En vertu de la Loi sur l’UES, le directeur de l’UES doit établir, d’après les preuves recueillies dans le cadre d’une enquête, s’il existe des motifs raisonnables de croire qu’un agent a commis une infraction criminelle. Si de tels motifs existent, le directeur a le pouvoir de faire porter une accusation criminelle contre cet agent. Par contre, en l’absence de tels motifs, le directeur ne peut pas porter d’accusation. Dans ce cas, un rapport d’enquête est rédigé et rendu public, sauf s’il portait sur des allégations d’agression sexuelle, auquel cas le directeur de l’UES peut consulter la personne concernée et exercer son pouvoir discrétionnaire de ne pas publier le rapport pour protéger la vie privée de la personne concernée.

Restrictions concernant la divulgation de renseignements

Loi de 2019 sur l’Unité des enquêtes spéciales

En vertu de l’article 34, certains renseignements peuvent être omis de ce rapport, notamment :
  • le nom d’un agent impliqué, d’un agent témoin, d’un témoin civil ou d’une personne concernée, ainsi que tout renseignement permettant d’identifier ces personnes; 
  • des renseignements qui pourraient amener à ce que l’identité d’une personne ayant signalé avoir été agressée sexuellement soit révélée dans le contexte de l’agression sexuelle; 
  • des renseignements qui, de l’avis du directeur de l’UES, peuvent présenter un risque de préjudice grave pour une personne; 
  • des renseignements qui divulguent des techniques ou méthodes d’enquête; 
  • des renseignements dont la diffusion est interdite ou restreinte par la loi; 
  • des renseignements pour lesquels la protection de la vie privée d’une personne obtenue grâce à leur non-publication l’emporte clairement sur l’intérêt public de les publier.

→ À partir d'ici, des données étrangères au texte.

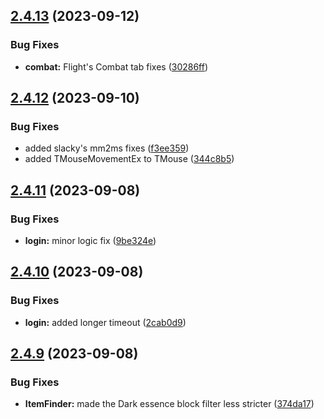 ## [2.4.13](https://github.com/Torwent/SRL-T/compare/v2.4.12...v2.4.13) (2023-09-12)


### Bug Fixes

* **combat:** Flight's Combat tab fixes ([30286ff](https://github.com/Torwent/SRL-T/commit/30286ff0df2d8f05b050995911f5294983dfae7c))



## [2.4.12](https://github.com/Torwent/SRL-T/compare/v2.4.11...v2.4.12) (2023-09-10)


### Bug Fixes

* added slacky's mm2ms fixes ([f3ee359](https://github.com/Torwent/SRL-T/commit/f3ee359409c0fd433a8ca3f6beb8604a3701be16))
* added TMouseMovementEx to TMouse ([344c8b5](https://github.com/Torwent/SRL-T/commit/344c8b5a1fa71d3560a18e8d815b3dcdc9c54504))



## [2.4.11](https://github.com/Torwent/SRL-T/compare/v2.4.10...v2.4.11) (2023-09-08)


### Bug Fixes

* **login:** minor logic fix ([9be324e](https://github.com/Torwent/SRL-T/commit/9be324ed24f726268d2051bde73a458f8cb82cb7))



## [2.4.10](https://github.com/Torwent/SRL-T/compare/v2.4.9...v2.4.10) (2023-09-08)


### Bug Fixes

* **login:** added longer timeout ([2cab0d9](https://github.com/Torwent/SRL-T/commit/2cab0d9148e2ad4e9576e36001a7d3b5df042237))



## [2.4.9](https://github.com/Torwent/SRL-T/compare/v2.4.8...v2.4.9) (2023-09-08)


### Bug Fixes

* **ItemFinder:** made the Dark essence block filter less stricter ([374da17](https://github.com/Torwent/SRL-T/commit/374da173a90692d4154cf30d386257b8c37b617c))



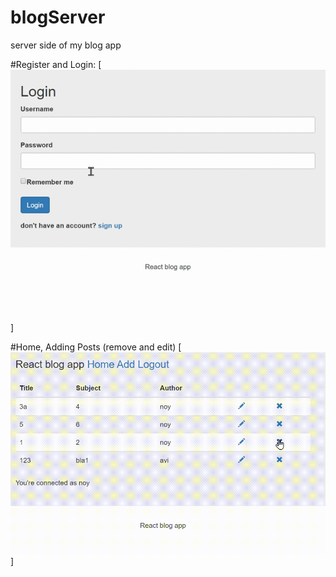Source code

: # blogServer
server side of my blog app

#Register and Login: 
[![Demo Doccou alpha](/project.gif)]

#Home, Adding Posts (remove and edit)
[![Demo Doccou alpha](/project2.gif)]
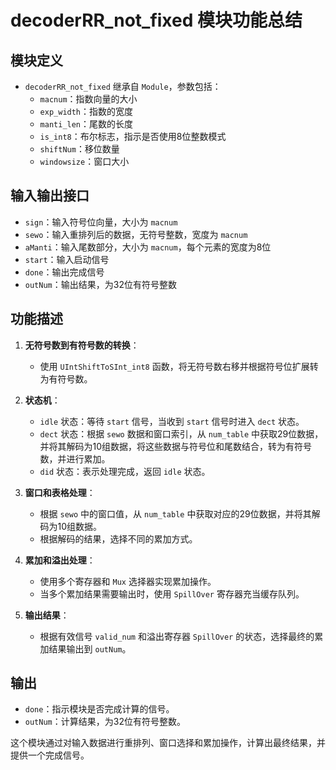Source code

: # decoderRR_not_fixed 模块功能总结

## 模块定义
- `decoderRR_not_fixed` 继承自 `Module`，参数包括：
  - `macnum`：指数向量的大小
  - `exp_width`：指数的宽度
  - `manti_len`：尾数的长度
  - `is_int8`：布尔标志，指示是否使用8位整数模式
  - `shiftNum`：移位数量
  - `windowsize`：窗口大小

## 输入输出接口
- `sign`：输入符号位向量，大小为 `macnum`
- `sewo`：输入重排列后的数据，无符号整数，宽度为 `macnum`
- `aManti`：输入尾数部分，大小为 `macnum`，每个元素的宽度为8位
- `start`：输入启动信号
- `done`：输出完成信号
- `outNum`：输出结果，为32位有符号整数

## 功能描述
1. **无符号数到有符号数的转换**：
   - 使用 `UIntShiftToSInt_int8` 函数，将无符号数右移并根据符号位扩展转为有符号数。

2. **状态机**：
   - `idle` 状态：等待 `start` 信号，当收到 `start` 信号时进入 `dect` 状态。
   - `dect` 状态：根据 `sewo` 数据和窗口索引，从 `num_table` 中获取29位数据，并将其解码为10组数据，将这些数据与符号位和尾数结合，转为有符号数，并进行累加。
   - `did` 状态：表示处理完成，返回 `idle` 状态。

3. **窗口和表格处理**：
   - 根据 `sewo` 中的窗口值，从 `num_table` 中获取对应的29位数据，并将其解码为10组数据。
   - 根据解码的结果，选择不同的累加方式。

4. **累加和溢出处理**：
   - 使用多个寄存器和 `Mux` 选择器实现累加操作。
   - 当多个累加结果需要输出时，使用 `SpillOver` 寄存器充当缓存队列。

5. **输出结果**：
   - 根据有效信号 `valid_num` 和溢出寄存器 `SpillOver` 的状态，选择最终的累加结果输出到 `outNum`。

## 输出
- `done`：指示模块是否完成计算的信号。
- `outNum`：计算结果，为32位有符号整数。

这个模块通过对输入数据进行重排列、窗口选择和累加操作，计算出最终结果，并提供一个完成信号。
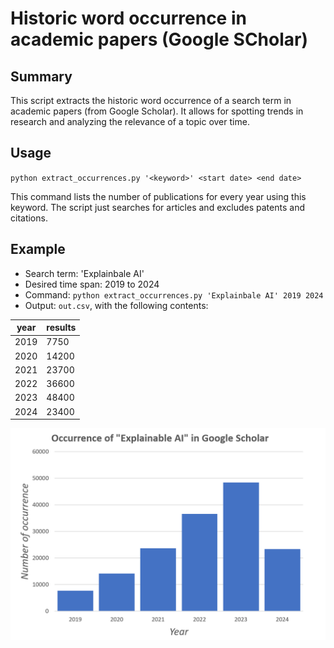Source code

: 
# Historic word occurrence in academic papers (Google SCholar)

## Summary 

This script extracts the historic word occurrence of a search term in
academic papers (from Google Scholar). It allows for spotting trends
in research and analyzing the relevance of a topic over time.


## Usage

`python extract_occurrences.py '<keyword>' <start date> <end date>` 

This command lists the number of publications for every year using
this keyword. The script just searches for articles and excludes
patents and citations.

## Example

- Search term: 'Explainbale AI'
- Desired time span: 2019 to 2024
- Command: `python extract_occurrences.py 'Explainbale AI' 2019 2024` 
- Output: `out.csv`, with the following contents:

| year | results |
|------|---------
| 2019 |    7750 |
| 2020 |    14200|
| 2021 |    23700|
| 2022 |    36600|
| 2023 |    48400|
| 2024 |    23400|

![Explainbale AI chart](https://github.com/ferizadeh/Keyword-occurrence-in-google-scholar/blob/main/Chart.png "Explainbale AI")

Loi sur l’accès à l’information et la protection de la vie privée

En vertu de l’article 14 (article relatif à l’exécution de la loi), certains renseignements peuvent être omis de ce rapport, notamment : 
  • des renseignements qui révèlent des techniques ou méthodes d’enquête confidentielles utilisées par des organismes chargés de l’exécution de la loi; 
  • des renseignements dont on pourrait raisonnablement s’attendre à ce que leur divulgation ait pour effet de faire obstacle à une question qui concerne l’exécution de la loi ou à une enquête menée préalablement à une instance judiciaire. 
En vertu de l’article 21 (article relatif à la vie privée), le présent rapport ne contient aucun renseignement personnel protégé, notamment : 
  • les noms de personnes, y compris des témoins civils et des agents impliqués et témoins; 
  • des renseignements sur le lieu de l’incident; 
  • les déclarations des témoins et les éléments de preuve qui ont été fournis à l’UES à titre confidentiel dans le cadre de l’enquête; 
  • d’autres identifiants susceptibles de révéler des renseignements personnels sur les personnes concernées par l’enquête. 

Loi de 2004 sur la protection des renseignements personnels sur la santé

En vertu de cette loi, le présent document ne contient aucun renseignement personnel sur la santé de personnes identifiables.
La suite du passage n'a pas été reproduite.